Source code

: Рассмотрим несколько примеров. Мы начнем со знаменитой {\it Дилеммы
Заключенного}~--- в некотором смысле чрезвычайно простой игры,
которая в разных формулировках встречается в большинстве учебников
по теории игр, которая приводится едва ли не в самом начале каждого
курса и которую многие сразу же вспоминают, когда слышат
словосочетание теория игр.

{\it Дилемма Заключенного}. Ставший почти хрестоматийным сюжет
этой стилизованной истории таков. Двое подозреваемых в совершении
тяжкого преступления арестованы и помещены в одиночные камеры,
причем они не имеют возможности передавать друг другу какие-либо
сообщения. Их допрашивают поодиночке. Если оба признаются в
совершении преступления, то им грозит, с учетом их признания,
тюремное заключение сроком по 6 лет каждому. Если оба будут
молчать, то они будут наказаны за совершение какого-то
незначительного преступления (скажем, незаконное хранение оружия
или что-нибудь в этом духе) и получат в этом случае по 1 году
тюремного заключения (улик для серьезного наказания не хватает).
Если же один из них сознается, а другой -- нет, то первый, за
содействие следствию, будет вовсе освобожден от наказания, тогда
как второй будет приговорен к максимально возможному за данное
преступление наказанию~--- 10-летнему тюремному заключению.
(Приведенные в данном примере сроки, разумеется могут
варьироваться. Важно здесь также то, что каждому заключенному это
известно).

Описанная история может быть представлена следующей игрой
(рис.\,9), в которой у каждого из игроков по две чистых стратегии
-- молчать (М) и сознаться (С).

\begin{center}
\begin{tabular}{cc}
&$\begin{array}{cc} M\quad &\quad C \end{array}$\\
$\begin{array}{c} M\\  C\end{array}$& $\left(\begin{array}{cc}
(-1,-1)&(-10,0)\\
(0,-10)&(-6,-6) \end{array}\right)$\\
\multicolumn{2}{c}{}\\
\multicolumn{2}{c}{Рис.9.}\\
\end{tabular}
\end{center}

○ ○ ○ ○ ○ ○ ○

WHAT YOU HAVE TO DO
The full listing above needs to be given again exactly.

ANSWER SPACE
Source code

: Рассмотрим несколько примеров. Мы начнем со знаменитой {\it Дилеммы
Заключенного}~--- в некотором смысле чрезвычайно простой игры,
которая в разных формулировках встречается в большинстве учебников
по теории игр, которая приводится едва ли не в самом начале каждого
курса и которую многие сразу же вспоминают, когда слышат
словосочетание теория игр.

{\it Дилемма Заключенного}. Ставший почти хрестоматийным сюжет
этой стилизованной истории таков. Двое подозреваемых в совершении
тяжкого преступления арестованы и помещены в одиночные камеры,
причем они не имеют возможности передавать друг другу какие-либо
сообщения. Их допрашивают поодиночке. Если оба признаются в
совершении преступления, то им грозит, с учетом их признания,
тюремное заключение сроком по 6 лет каждому. Если оба будут
молчать, то они будут наказаны за совершение какого-то
незначительного преступления (скажем, незаконное хранение оружия
или что-нибудь в этом духе) и получат в этом случае по 1 году
тюремного заключения (улик для серьезного наказания не хватает).
Если же один из них сознается, а другой -- нет, то первый, за
содействие следствию, будет вовсе освобожден от наказания, тогда
как второй будет приговорен к максимально возможному за данное
преступление наказанию~--- 10-летнему тюремному заключению.
(Приведенные в данном примере сроки, разумеется могут
варьироваться. Важно здесь также то, что каждому заключенному это
известно).

Описанная история может быть представлена следующей игрой
(рис.\,9), в которой у каждого из игроков по две чистых стратегии
-- молчать (М) и сознаться (С).

\begin{center}
\begin{tabular}{cc}
&$\begin{array}{cc} M\quad &\quad C \end{array}$\\
$\begin{array}{c} M\\  C\end{array}$& $\left(\begin{array}{cc}
(-1,-1)&(-10,0)\\
(0,-10)&(-6,-6) \end{array}\right)$\\
\multicolumn{2}{c}{}\\
\multicolumn{2}{c}{Рис.9.}\\
\end{tabular}
\end{center}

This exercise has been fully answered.